You have spent the year busy practicing law and taking care of clients. With everything on your plate, there just are not enough hours in the day to keep up with all the developments in your field. To make your lives a little easier as you wind up the year 2013 and start 2014, we have put together a summary of some of the highlights and developments from the land of employment law from the past year.
I. New Laws and Regulations
A. Affordable Care Act
The Affordable Care Act was front and center in the news in 2013. The contraceptive coverage provision of the healthcare law took effect in 2013, mandating that non-exempted group health plans provide coverage for women's preventative health services, including contraceptive methods. Employers who do not comply are subject to enforcement actions and substantial financial penalties.
This requirement was met with many challenges from for-profit companies that did not fall within any of the exemptions. According to the ACLU, there are over 40 cases currently pending around the country, in which for-profit corporations are challenging the contraceptive mandate based on the religious beliefs of their owners.
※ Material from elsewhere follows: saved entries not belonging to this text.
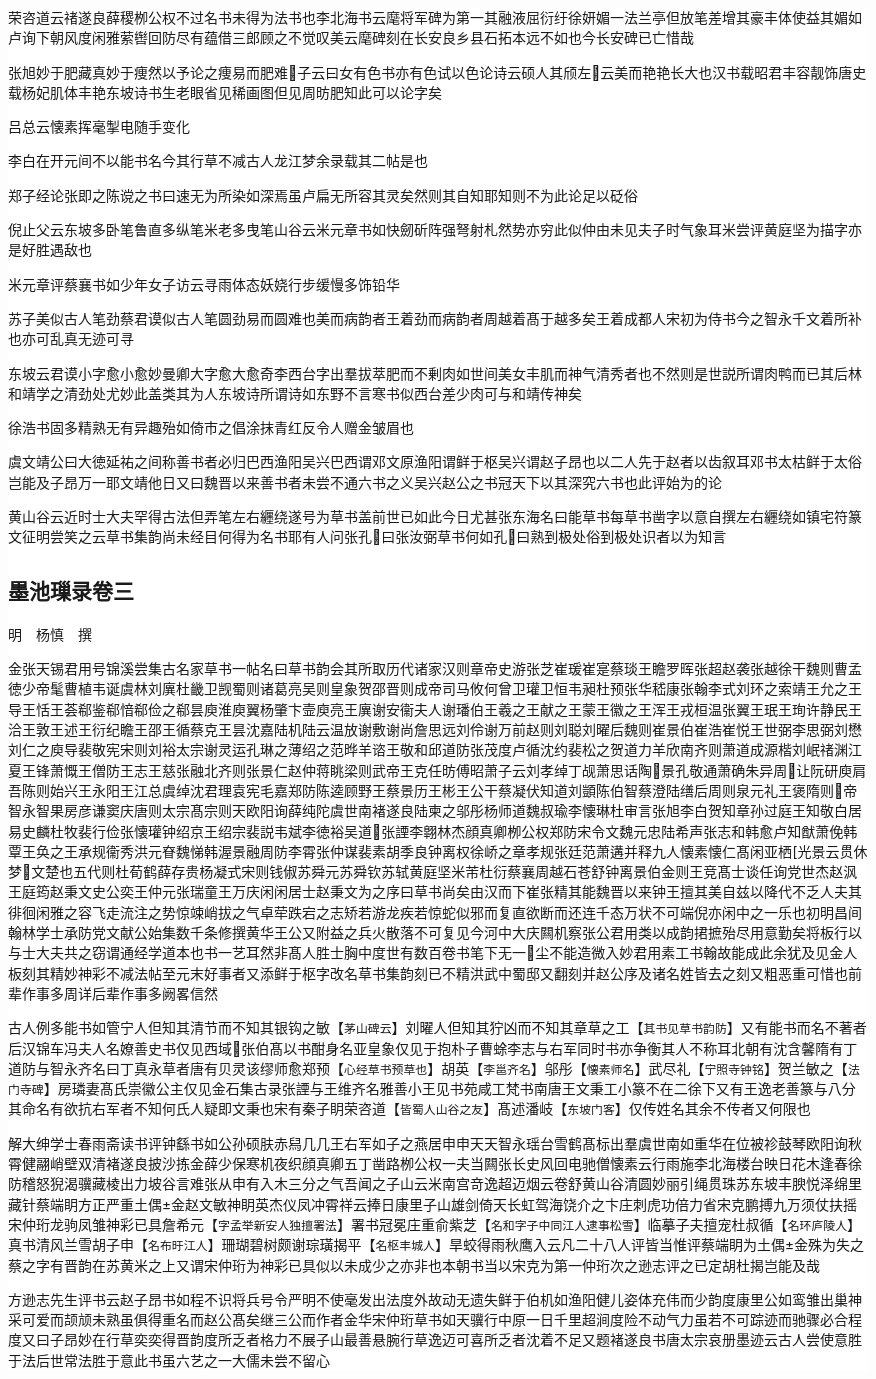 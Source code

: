 荣咨道云禇遂良薛稷栁公权不过名书未得为法书也李北海书云麾将军碑为第一其融液屈衍纡徐妍媚一法兰亭但放笔差增其豪丰体使益其媚如卢询下朝风度闲雅萦辔回防尽有蕴借三郎顾之不觉叹美云麾碑刻在长安良乡县石拓本远不如也今长安碑已亡惜哉  

张旭妙于肥藏真妙于痩然以予论之痩易而肥难子云曰女有色书亦有色试以色论诗云硕人其颀左云美而艳艳长大也汉书载昭君丰容靓饰唐史载杨妃肌体丰艳东坡诗书生老眼省见稀画图但见周昉肥知此可以论字矣  

吕总云懐素挥毫掣电随手变化  

李白在开元间不以能书名今其行草不减古人龙江梦余录载其二帖是也  

郑子经论张即之陈谠之书曰速无为所染如深焉虽卢扁无所容其灵矣然则其自知耶知则不为此论足以砭俗  

倪止父云东坡多卧笔鲁直多纵笔米老多曳笔山谷云米元章书如快劒斫阵强弩射札然势亦穷此似仲由未见夫子时气象耳米尝评黄庭坚为描字亦是好胜遇敌也  

米元章评蔡襄书如少年女子访云寻雨体态妖娆行步缓慢多饰铅华  

苏子美似古人笔劲蔡君谟似古人笔圆劲易而圆难也美而病韵者王着劲而病韵者周越着髙于越多矣王着成都人宋初为侍书今之智永千文着所补也亦可乱真无迹可寻  

东坡云君谟小字愈小愈妙曼卿大字愈大愈奇李西台字出羣拔萃肥而不剰肉如世间美女丰肌而神气清秀者也不然则是世説所谓肉鸭而已其后林和靖学之清劲处尤妙此盖类其为人东坡诗所谓诗如东野不言寒书似西台差少肉可与和靖传神矣  

徐浩书固多精熟无有异趣殆如倚市之倡涂抹青红反令人赠金皱眉也  

虞文靖公曰大徳延祐之间称善书者必归巴西渔阳吴兴巴西谓邓文原渔阳谓鲜于枢吴兴谓赵子昂也以二人先于赵者以齿叙耳邓书太枯鲜于太俗岂能及子昂万一耶文靖他日又曰魏晋以来善书者未尝不通六书之义吴兴赵公之书冠天下以其深究六书也此评始为的论  

黄山谷云近时士大夫罕得古法但弄笔左右纒绕遂号为草书盖前世已如此今日尤甚张东海名曰能草书每草书凿字以意自撰左右纒绕如镇宅符篆文征明尝笑之云草书集韵尚未经目何得为名书耶有人问张孔曰张汝弼草书何如孔曰熟到极处俗到极处识者以为知言  

## 墨池璅录卷三

明　杨慎　撰  

金张天锡君用号锦溪尝集古名家草书一帖名曰草书韵会其所取历代诸家汉则章帝史游张芝崔瑗崔寔蔡琰王瞻罗晖张超赵袭张越徐干魏则曹孟徳少帝髦曹植韦诞虞林刘廙杜畿卫觊蜀则诸葛亮吴则皇象贺邵晋则成帝司马攸何曾卫瓘卫恒韦昶杜预张华嵇康张翰李式刘环之索靖王允之王导王恬王荟郗鉴郗愔郗俭之郗昙庾淮庾翼杨肇卞壸庾亮王廙谢安衞夫人谢璠伯王羲之王献之王蒙王徽之王浑王戎桓温张翼王珉王珣许静民王洽王敦王述王衍纪瞻王邵王循蔡克王昙沈嘉陆机陆云温放谢敷谢尚詹思远刘伶谢万前赵则刘聪刘曜后魏则崔景伯崔浩崔悦王世弼李思弼刘懋刘仁之庾导裴敬宪宋则刘裕太宗谢灵运孔琳之薄绍之范晔羊谘王敬和邱道防张茂度卢循沈约裴松之贺道力羊欣南齐则萧道成源楷刘岷禇渊江夏王锋萧慨王僧防王志王慈张融北齐则张景仁赵仲蒋眺梁则武帝王克任昉傅昭萧子云刘孝绰丁觇萧思话陶景孔敬通萧确朱异周让阮研庾肩吾陈则始兴王永阳王江总虞绰沈君理袁宪毛嘉郑防陈逵顾野王蔡景历王彬王公干蔡凝伏知道刘顗陈伯智蔡澄陆缮后周则泉元礼王褒隋则帝智永智果房彦谦窦庆唐则太宗髙宗则天欧阳询薛纯陀虞世南褚遂良陆柬之邬彤杨师道魏叔瑜李懐琳杜审言张旭李白贺知章孙过庭王知敬白居易史麟杜牧裴行俭张懐瓘钟绍京王绍宗裴説韦斌李徳裕吴道张諲李翺林杰顔真卿栁公权郑防宋令文魏元忠陆希声张志和韩愈卢知猷萧俛韩覃王奂之王承规衞秀洪元眘魏悌韩渥景融周防李霄张仲谋裴素胡季良钟离权徐峤之章孝规张廷范萧遘并释九人懐素懐仁髙闲亚栖光景云贯休梦文楚也五代则杜荀鹤薛存贵杨凝式宋则钱俶苏舜元苏舜钦苏轼黄庭坚米芾杜衍蔡襄周越石苍舒钟离景伯金则王竞髙士谈任询党世杰赵沨王庭筠赵秉文史公奕王仲元张瑞童王万庆闲闲居士赵秉文为之序曰草书尚矣由汉而下崔张精其能魏晋以来钟王擅其美自兹以降代不乏人夫其徘徊闲雅之容飞走流注之势惊竦峭拔之气卓荦跌宕之志矫若游龙疾若惊蛇似邪而复直欲断而还连千态万状不可端倪亦闲中之一乐也初明昌间翰林学士承防党文献公始集数千条修撰黄华王公又附益之兵火散落不可复见今河中大庆闗机察张公君用类以成韵捃摭殆尽用意勤矣将板行以与士大夫共之窃谓通经学道本也书一艺耳然非髙人胜士胸中度世有数百卷书笔下无一尘不能造微入妙君用素工书翰故能成此余犹及见金人板刻其精妙神彩不减法帖至元末好事者又添鲜于枢字改名草书集韵刻已不精洪武中蜀邸又翻刻并赵公序及诸名姓皆去之刻又粗恶重可惜也前辈作事多周详后辈作事多阙畧信然  

古人例多能书如管宁人但知其清节而不知其银钩之敏【`茅山碑云`】刘曜人但知其狞凶而不知其章草之工【`其书见草书韵防`】又有能书而名不著者后汉锦车冯夫人名嫽善史书仅见西域张伯髙以书酣身名亚皇象仅见于抱朴子曹蜍李志与右军同时书亦争衡其人不称耳北朝有沈含馨隋有丁道防与智永齐名曰丁真永草者唐有贝灵该缪师愈郑预【`心经草书预草也`】胡英【`李邕齐名`】邬彤【`懐素师名`】武尽礼【`宁照寺钟铭`】贺兰敏之【`法门寺碑`】房璘妻髙氏崇徽公主仅见金石集古录张諲与王维齐名雅善小王见书苑咸工梵书南唐王文秉工小篆不在二徐下又有王逸老善篆与八分其命名有欲抗右军者不知何氏人疑即文秉也宋有秦子眀荣咨道【`皆蜀人山谷之友`】髙述潘岐【`东坡门客`】仅传姓名其余不传者又何限也  

解大绅学士春雨斋读书评钟繇书如公孙硕肤赤舄几几王右军如子之燕居申申天天智永瑶台雪鹤髙标出羣虞世南如重华在位被袗鼓琴欧阳询秋霄健翮峭壁双清褚遂良披沙拣金薛少保寒机夜织顔真卿五丁凿路栁公权一夫当闗张长史风回电驰僧懐素云行雨施李北海楼台映日花木逢春徐防稽怒猊渴骥藏棱出力坡谷言难张从申有入木三分之气吾闻之子山云米南宫竒逸超迈烟云卷舒黄山谷清圆妙丽引绳贯珠苏东坡丰腴悦泽绵里藏针蔡端眀方正严重土偶金赵文敏神眀英杰仪凤冲霄祥云捧日康里子山雄剑倚天长虹驾海饶介之卞庄刺虎功倍力省宋克鹏搏九万须仗扶摇宋仲珩龙驹凤雏神彩已具詹希元【`字孟举新安人独擅署法`】署书冠冕庄重俞紫芝【`名和字子中同江人逮事松雪`】临摹子夫擅宠杜叔循【`名环庐陵人`】真书清风兰雪胡子申【`名布旴江人`】珊瑚碧树颇谢琮璜揭平【`名枢丰城人`】旱蛟得雨秋鹰入云凡二十八人评皆当惟评蔡端眀为土偶金殊为失之蔡之字有晋韵在苏黄米之上又谓宋仲珩为神彩已具似以未成少之亦非也本朝书当以宋克为第一仲珩次之逊志评之已定胡杜揭岂能及哉  

方逊志先生评书云赵子昂书如程不识将兵号令严明不使毫发出法度外故动无遗失鲜于伯机如渔阳健儿姿体充伟而少韵度康里公如鸾雏出巢神采可爱而颉颃未熟虽俱得重名而赵公髙矣继三公而作者金华宋仲珩草书如天骥行中原一日千里超涧度险不动气力虽若不可踪迹而驰骤必合程度又曰子昂妙在行草奕奕得晋韵度所乏者格力不展子山最善悬腕行草逸迈可喜所乏者沈着不足又题褚遂良书唐太宗哀册墨迹云古人尝使意胜于法后世常法胜于意此书虽六艺之一大儒未尝不留心  
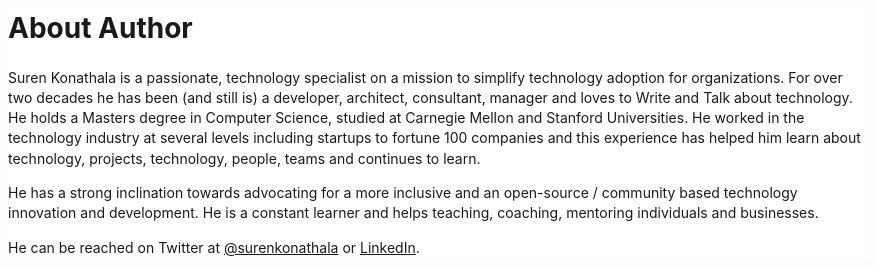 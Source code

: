 
# About Author
Suren Konathala is a passionate, technology specialist on a mission to simplify technology adoption for organizations. For over two decades he has been (and still is) a developer, architect, consultant, manager and loves to Write and Talk about technology. He holds a Masters degree in Computer Science, studied at Carnegie Mellon and Stanford Universities. He worked in the technology industry at several levels including startups to fortune 100 companies and this experience has helped him learn about technology, projects, technology, people, teams and continues to learn. 

He has a strong inclination towards advocating for a more inclusive and an open-source / community based technology innovation and development. He is a constant learner and helps teaching, coaching, mentoring individuals and businesses.

He can be reached on Twitter at [@surenkonathala](https://twitter.com/surenkonathala) or [LinkedIn](https://www.linkedin.com/in/ksurendra).
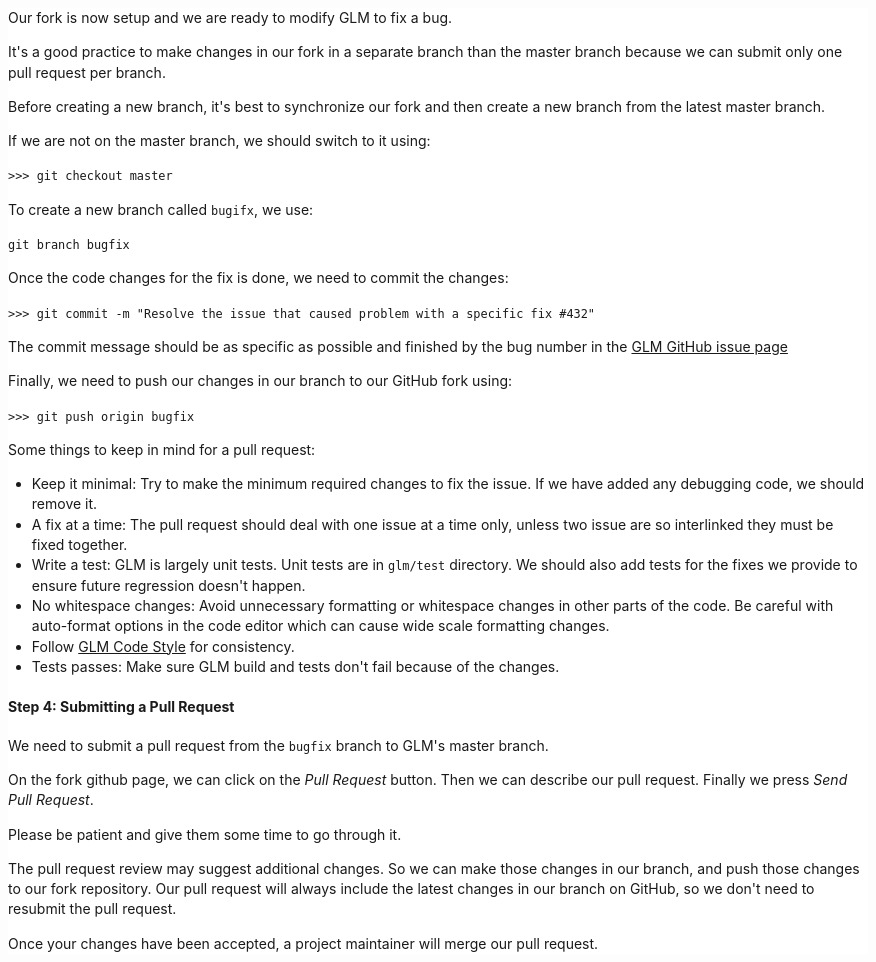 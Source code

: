 Our fork is now setup and we are ready to modify GLM to fix a bug.

It's a good practice to make changes in our fork in a separate branch than the master branch because we can submit only one pull request per branch.

Before creating a new branch, it's best to synchronize our fork and then create a new branch from the latest master branch.

If we are not on the master branch, we should switch to it using:
```
>>> git checkout master
```

To create a new branch called `bugifx`, we use:
```
git branch bugfix
```

Once the code changes for the fix is done, we need to commit the changes:
```
>>> git commit -m "Resolve the issue that caused problem with a specific fix #432"
```

The commit message should be as specific as possible and finished by the bug number in the [GLM GitHub issue page](https://github.com/g-truc/glm/issues)

Finally, we need to push our changes in our branch to our GitHub fork using:
```
>>> git push origin bugfix
```

Some things to keep in mind for a pull request:
* Keep it minimal: Try to make the minimum required changes to fix the issue. If we have added any debugging code, we should remove it.
* A fix at a time: The pull request should deal with one issue at a time only, unless two issue are so interlinked they must be fixed together.
* Write a test: GLM is largely unit tests. Unit tests are in `glm/test` directory. We should also add tests for the fixes we provide to ensure future regression doesn't happen.
* No whitespace changes: Avoid unnecessary formatting or whitespace changes in other parts of the code. Be careful with auto-format options in the code editor which can cause wide scale formatting changes.
* Follow [GLM Code Style](#section9_3) for consistency.
* Tests passes: Make sure GLM build and tests don't fail because of the changes.

#### Step 4: Submitting a Pull Request

We need to submit a pull request from the `bugfix` branch to GLM's master branch.

On the fork github page, we can click on the *Pull Request* button. Then we can describe our pull request. Finally we press *Send Pull Request*.

Please be patient and give them some time to go through it.

The pull request review may suggest additional changes. So we can make those changes in our branch, and push those changes to our fork repository. Our pull request will always include the latest changes in our branch on GitHub, so we don't need to resubmit the pull request.

Once your changes have been accepted, a project maintainer will merge our pull request.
Two cases are now currently before the U.S. Supreme Court on this issue. Hobby Lobby Stores v. Sebelius is a case where the 10th Circuit Court of Appeals found that corporations do in fact have religious rights under the Religious Freedom Restoration Act of 1993 (RFRA). In Conestoga Wood Specialties Corp. v. Sebelius, the 3rd Circuit Court of Appeals came to a very different conclusion. In that case, the Court concluded that a for-profit, secular corporation cannot engage in the exercise of religion and therefore cannot assert a claim under the RFRA, and the individual owners of the corporation do not have viable claims because the mandate is imposed on the corporation. Oral arguments in these cases are expected to take place in March 2014, with an opinion likely in June 2014.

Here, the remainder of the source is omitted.